Well, that was exciting
In my last post I mentioned our Living Social online deal, which ran on Thursday. The Living Social website has a counter that shows in real time how many vouchers have been sold as the 24-hour window elapses. I happened to be awake shortly after the deal went live, so I checked how it was doing, and I was surprised that four vouchers had been bought in the first half hour, since that was 5:30 am. Then again, I am never clear on what goes on in the waking world at that hour, so I went back to sleep, like normal human beings should do at that time of morning (night).
A few hours later, the number was in the triple digits and growing very quickly. I spent at least 15 minutes sitting at my computer and refreshing my webpage every five seconds to see how many more had been bought. In fact, I called Jill (who was at work) and we engaged in this activity together over the phone for a while, getting a little giddy.
By around 11 am, when I showed up at Generous Servings, the number was at 300. We placed bets on how much higher it would go in the next 18 hours, but by early afternoon our bets were all surpassed, so we had to place new bets. It turns out that Susan's bet (the highest of all of them) was the closest (she always wins everything! It's not fair!). She bet 700. Here's the final screen showing the total:
Yup, 702 vouchers. That's a lot of customers an 18-seat restaurant. So if you are one of our new favorite people, call for reservations!
Do you ever wonder how these deals work for the merchant? Me too, and now I know the terms of the major players. Their agreements are labeled "confidential", which strikes me as rather self-important. I'm going to stamp "confidential" on all of my correspondence from now on. In fact, this blog post is confidential.
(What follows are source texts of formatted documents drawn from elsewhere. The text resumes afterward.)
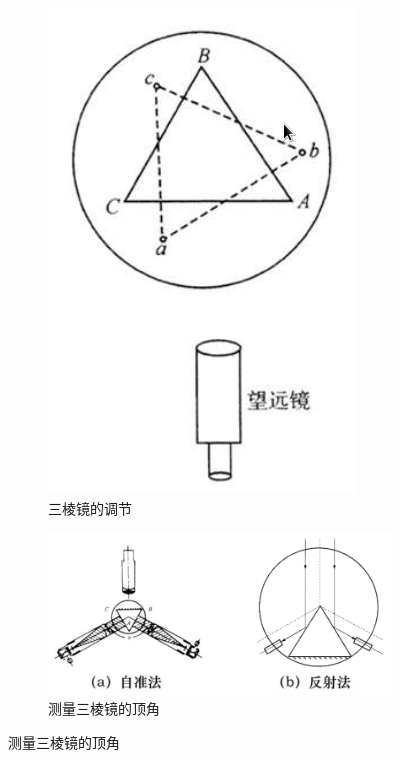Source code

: \documentclass{article}
\begin{document}
\begin{figure}[H]
  \centering
  \begin{subfigure}{.25\textwidth}
    \centering
    \includegraphics[width=\linewidth]{figures/三棱镜的调节}
    \caption{三棱镜的调节}
  \end{subfigure}
  \begin{subfigure}{.7\textwidth}
    \centering
    \includegraphics[width=\linewidth]{figures/三棱镜顶角的测量}
    \caption{测量三棱镜的顶角}
  \end{subfigure}
\end{figure}
\end{document}
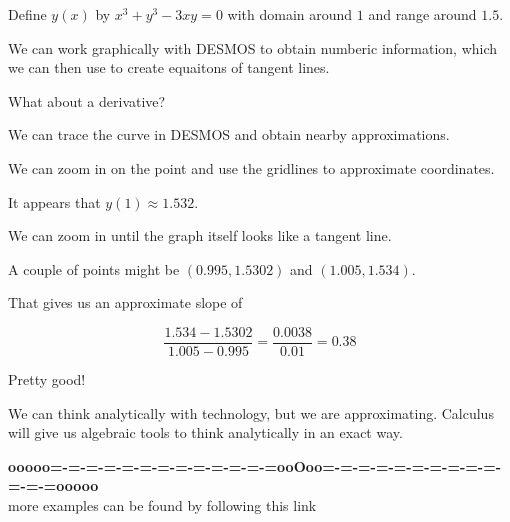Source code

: \documentclass{ximera}
\begin{document}
\begin{example}

Define $y(x)$ by $x^3 + y^3 - 3 x y = 0$ with domain around $1$ and range around $1.5$.


We can work graphically with DESMOS to obtain numberic information, which we can then use to create equaitons of tangent lines.







\begin{center}
\end{center}



What about a derivative?

We can trace the curve in DESMOS and obtain nearby approximations.


We can zoom in on the point and use the gridlines to approximate coordinates.






\begin{center}
\end{center}

It appears that $y(1) \approx 1.532$.



We can zoom in until the graph itself looks like a tangent line.



\begin{center}
\end{center}

A couple of points might be $(0.995, 1.5302)$ and $(1.005, 1.534)$.

That gives us an approximate slope of 

\[
\frac{1.534 - 1.5302}{1.005 - 0.995} = \frac{0.0038}{0.01} = 0.38
\]


Pretty good!


\end{example}



We can think analytically with technology, but we are approximating.  Calculus will give us algebraic tools to think analytically in an exact way.






\begin{center}
\textbf{\textcolor{green!50!black}{ooooo=-=-=-=-=-=-=-=-=-=-=-=-=ooOoo=-=-=-=-=-=-=-=-=-=-=-=-=ooooo}} \\

more examples can be found by following this link\\ 

\end{center}
\end{document}

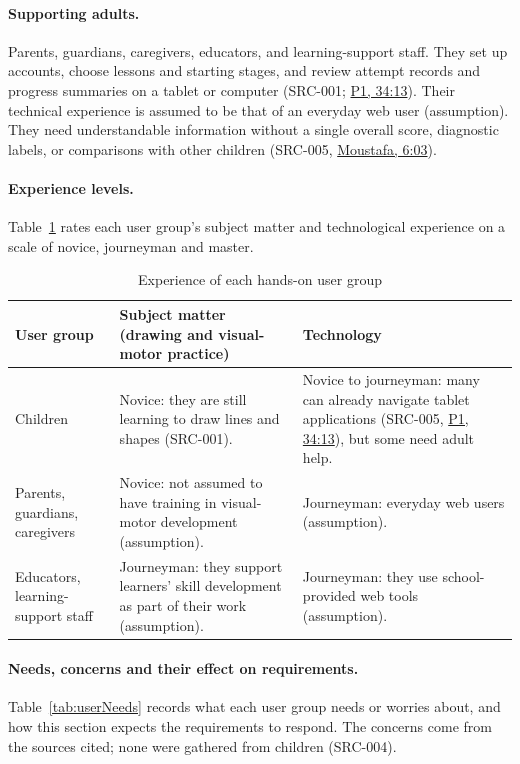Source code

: \documentclass[12pt]{article}
\renewcommand{\_}{\textunderscore\allowbreak}%
\newcommand{\intlink}[3]{\hyperref[int:#1-#2]{#3}}
\newcommand{\intref}[2]{\intlink{#1}{#2}{#1, #2}}
\begin{document}
\paragraph{Supporting adults.} Parents, guardians, caregivers, educators, and
learning-support staff. They set up accounts, choose lessons and starting
stages, and review attempt records and progress summaries on a tablet or
computer (SRC-001; \intref{P1}{34:13}). Their technical experience is assumed to
be that of an everyday web user (assumption). They need understandable
information without a single overall score, diagnostic labels, or comparisons
with other children (SRC-005, \intref{Moustafa}{6:03}).

\paragraph{Experience levels.} Table~\ref{tab:userExperience} rates each user
group's subject matter and technological experience on a scale of novice,
journeyman and master.

\begin{table}[H]
\centering
\caption{Experience of each hands-on user group}
\label{tab:userExperience}
\begin{tabularx}{\textwidth}{>{\raggedright\arraybackslash}p{}
>{\raggedright\arraybackslash}X>{\raggedright\arraybackslash}X}
\toprule
\textbf{User group} & \textbf{Subject matter (drawing and visual-motor
practice)} & \textbf{Technology} \\
\midrule
Children & Novice: they are still learning to draw lines and shapes (SRC-001). &
Novice to journeyman: many can already navigate tablet applications (SRC-005,
\intref{P1}{34:13}), but some need adult help. \\
Parents, guardians, caregivers & Novice: not assumed to have training in
visual-motor development (assumption). & Journeyman: everyday web users
(assumption). \\
Educators, learning-support staff & Journeyman: they support learners' skill
development as part of their work (assumption). & Journeyman: they use
school-provided web tools (assumption). \\
\bottomrule
\end{tabularx}
\end{table}

\paragraph{Needs, concerns and their effect on requirements.}
Table~\ref{tab:userNeeds} records what each user group needs or worries about,
and how this section expects the requirements to respond. The concerns come from
the sources cited; none were gathered from children (SRC-004).
\end{document}
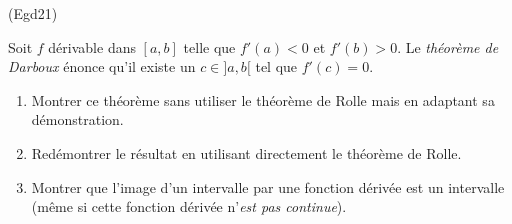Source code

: \begin{tiny}(Egd21)\end{tiny} 
Soit $f$ dérivable dans $[a,b]$ telle que $f'(a)<0$ et $f'(b)>0$. Le \emph{théorème de Darboux} énonce qu'il existe un $c\in]a,b[$ tel que $f'(c)=0$.
\begin{enumerate}
 \item Montrer ce théorème sans utiliser le théorème de Rolle mais en adaptant sa démonstration.
 \item Redémontrer le résultat en utilisant directement le théorème de Rolle.
 \item Montrer que l'image d'un intervalle par une fonction dérivée est un intervalle (même si cette fonction dérivée n'\emph{est pas continue}).
\end{enumerate}
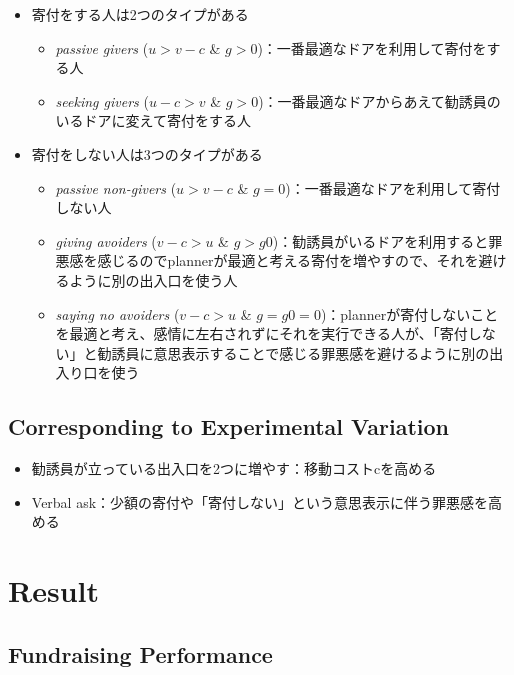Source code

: \documentclass[../root]{subfiles}
\begin{document}
    \begin{itemize}
        \item 寄付をする人は2つのタイプがある
        \begin{itemize}
            \item \textit{passive givers} ($u > v - c$ \& $g > 0$)：一番最適なドアを利用して寄付をする人
            \item \textit{seeking givers} ($u - c > v$ \& $g > 0$)：一番最適なドアからあえて勧誘員のいるドアに変えて寄付をする人
        \end{itemize}
        \item 寄付をしない人は3つのタイプがある
        \begin{itemize}
            \item \textit{passive non-givers} ($u > v - c$ \& $g = 0$)：一番最適なドアを利用して寄付しない人
            \item \textit{giving avoiders} ($v - c > u$ \& $g > g0$)：勧誘員がいるドアを利用すると罪悪感を感じるのでplannerが最適と考える寄付を増やすので、それを避けるように別の出入口を使う人
            \item \textit{saying no avoiders} ($v - c > u$ \& $g = g0 = 0$)：plannerが寄付しないことを最適と考え、感情に左右されずにそれを実行できる人が、「寄付しない」と勧誘員に意思表示することで感じる罪悪感を避けるように別の出入り口を使う
        \end{itemize}
    \end{itemize}

    \subsection{Corresponding to Experimental Variation}

    \begin{itemize}
        \item 勧誘員が立っている出入口を2つに増やす：移動コストcを高める
        \item Verbal ask：少額の寄付や「寄付しない」という意思表示に伴う罪悪感を高める
    \end{itemize}


    \section{Result}

    \subsection{Fundraising Performance}
\end{document}

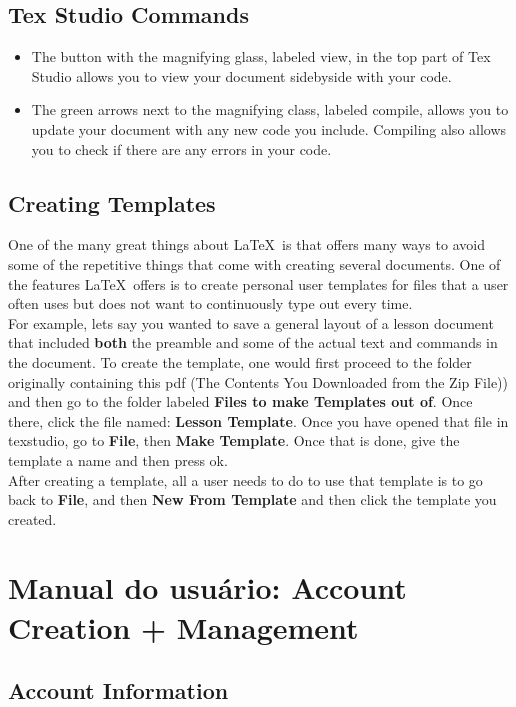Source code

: \documentclass[12pt,hidelinks]{article}
\begin{document}
	\subsection{Tex Studio Commands}
		\begin{itemize}
			\item The button with the magnifying glass, labeled view, in the top part of Tex Studio allows you to view your document sidebyside with your code.
			\item The green arrows next to the magnifying class, labeled compile, allows you to update your document with any new code you include. Compiling also allows you to check if there are any errors in your code.  
		\end{itemize}
	\subsection{Creating Templates}
		One of the many great things about \LaTeX\ is that offers many ways to avoid some of the repetitive things that come with creating several documents. One of the features \LaTeX\ offers is to create personal user templates for files that a user often uses but does not want to continuously type out every time.\\
		For example, lets say you wanted to save a general layout of a lesson document that included \textbf{both} the preamble and some of the actual text and commands in the document. 
		To create the template, one would first proceed to the folder originally containing this pdf (The Contents You Downloaded from the Zip File)) and then go to the folder labeled \textbf{Files to make Templates out of}. Once there, click the file named: \textbf{Lesson Template}. Once you have opened that file in texstudio, go to \textbf{File}, then \textbf{Make Template}. Once that is done, give the template a name and then press ok.\\
		After creating a template, all a user needs to do to use that template is to go back to \textbf{File}, and then \textbf{New From Template} and then click the template you created.
	\vspace{-1.5mm}
\newpage
\section{Manual do usuário: Account Creation + Management}
\vspace{10.5cm}

	\subsection{Account Information}
     	
\end{document}

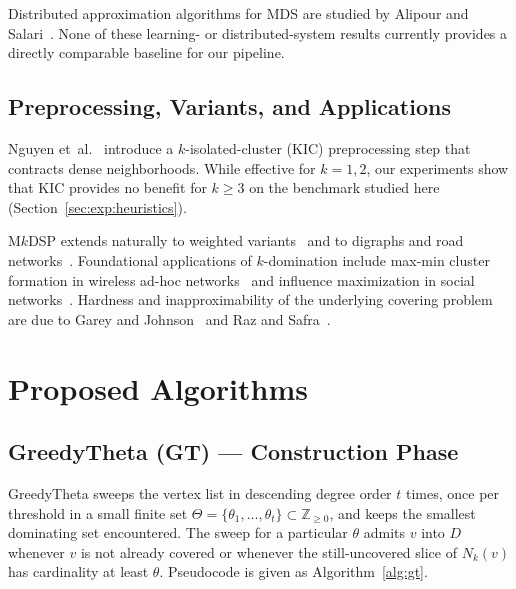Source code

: \documentclass[11pt,a4paper]{article}
\begin{document}
Distributed approximation algorithms for MDS are studied by Alipour
and Salari~\cite{alipour2021}. None of these learning- or
distributed-system results currently provides a directly comparable
baseline for our pipeline.

\subsection{Preprocessing, Variants, and Applications}

Nguyen et~al.~\cite{nguyen2020} introduce a $k$-isolated-cluster (KIC)
preprocessing step that contracts dense neighborhoods. While effective
for $k=1,2$, our experiments show that KIC provides no benefit for
$k\ge 3$ on the benchmark studied here
(Section~\ref{sec:exp:heuristics}).

M$k$DSP extends naturally to weighted
variants~\cite{barrena2025} and to digraphs and road
networks~\cite{dijkstra2024}. Foundational applications of
$k$-domination include max-min cluster formation in wireless ad-hoc
networks~\cite{amis2000} and influence maximization in
social networks~\cite{kempe2003}. Hardness and inapproximability of
the underlying covering problem are due to Garey and
Johnson~\cite{garey1979} and Raz and Safra~\cite{raz1997}.


\section{Proposed Algorithms}
\label{sec:algo}

\subsection{GreedyTheta (GT) — Construction Phase}

GreedyTheta sweeps the vertex list in descending degree order $t$
times, once per threshold in a small finite set
$\Theta=\{\theta_1,\ldots,\theta_t\}\subset\mathbb{Z}_{\ge 0}$, and
keeps the smallest dominating set encountered. The sweep for a
particular $\theta$ admits $v$ into $D$ whenever $v$ is not already
covered or whenever the still-uncovered slice of $N_k(v)$ has
cardinality at least $\theta$. Pseudocode is given as
Algorithm~\ref{alg:gt}.
\end{document}
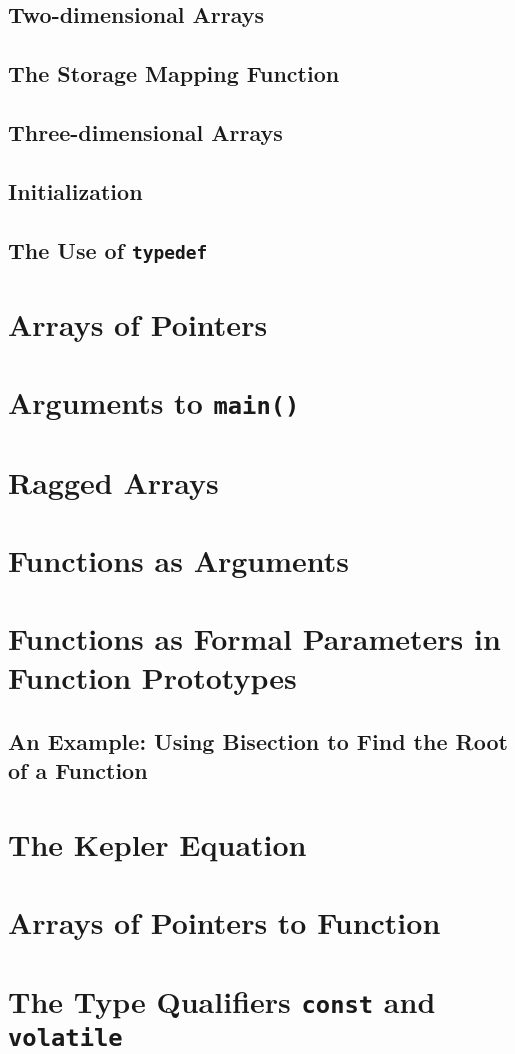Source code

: \documentclass{article}
\begin{document}
\subsection{Two-dimensional Arrays}
\subsection{The Storage Mapping Function}
\subsection{Three-dimensional Arrays}
\subsection{Initialization}
\subsection{The Use of \texttt{typedef}}
\section{Arrays of Pointers}
\section{Arguments to \texttt{main()}}
\section{Ragged Arrays}
\section{Functions as Arguments}
\section{Functions as Formal Parameters in Function Prototypes}
\subsection{An Example: Using Bisection to Find the Root of a Function}
\section{The Kepler Equation}
\section{Arrays of Pointers to Function}
\section{The Type Qualifiers \texttt{const} and \texttt{volatile}}
\end{document}
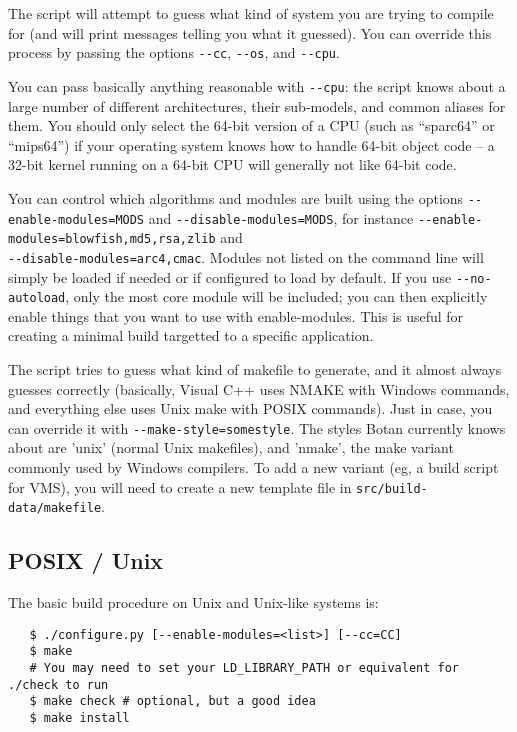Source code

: \documentclass{article}
\newcommand{\filename}[1]{\texttt{#1}}
\begin{document}
The script will attempt to guess what kind of system you are trying
to compile for (and will print messages telling you what it guessed).
You can override this process by passing the options \verb|--cc|,
\verb|--os|, and \verb|--cpu|.

You can pass basically anything reasonable with \verb|--cpu|: the
script knows about a large number of different architectures, their
sub-models, and common aliases for them. You should only select the
64-bit version of a CPU (such as ``sparc64'' or ``mips64'') if your
operating system knows how to handle 64-bit object code -- a 32-bit
kernel running on a 64-bit CPU will generally not like 64-bit code.

You can control which algorithms and modules are built using the
options \verb|--enable-modules=MODS| and
\verb|--disable-modules=MODS|, for instance
\verb|--enable-modules=blowfish,md5,rsa,zlib| and
\\ \verb|--disable-modules=arc4,cmac|. Modules not listed on the
command line will simply be loaded if needed or if configured to load
by default. If you use \verb|--no-autoload|, only the most core module
will be included; you can then explicitly enable things that you want
to use with enable-modules. This is useful for creating a minimal
build targetted to a specific application.

The script tries to guess what kind of makefile to generate, and it
almost always guesses correctly (basically, Visual C++ uses NMAKE with
Windows commands, and everything else uses Unix make with POSIX
commands). Just in case, you can override it with
\verb|--make-style=somestyle|. The styles Botan currently knows about
are 'unix' (normal Unix makefiles), and 'nmake', the make variant
commonly used by Windows compilers. To add a new variant (eg, a build
script for VMS), you will need to create a new template file in
\filename{src/build-data/makefile}.

\pagebreak

\subsection{POSIX / Unix}

The basic build procedure on Unix and Unix-like systems is:

\begin{verbatim}
   $ ./configure.py [--enable-modules=<list>] [--cc=CC]
   $ make
   # You may need to set your LD_LIBRARY_PATH or equivalent for ./check to run
   $ make check # optional, but a good idea
   $ make install
\end{verbatim}
\end{document}

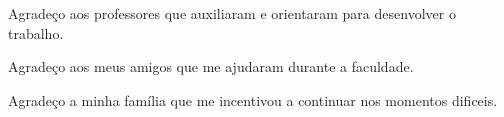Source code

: \begin{agradecimentos}[AGRADECIMENTOS]
Agradeço aos professores que auxiliaram e orientaram para desenvolver
o trabalho.

Agradeço aos meus amigos que me ajudaram durante a faculdade.

Agradeço a minha família que me incentivou a continuar nos momentos dificeis.
\end{agradecimentos}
We all know that it's silly to post things online that you could get in trouble for, though.
Yesterday someone passed a counterfeit $50 bill in Après. This is the second counterfeit bill we've gotten at Generous Servings (that we know of). Prior to that, I didn't even think counterfeiting was real; I thought it was a convenient device in caper movies to finance the clever schemes. In case it's ALSO real that there is that one nerdy technophile thief on the team who can hack into the power grid and might be reading this blog: we got a counterfeit-detection marker, so tell the rogue team leader, the safe-cracker/runway model, and the explosives expert dude to leave us alone.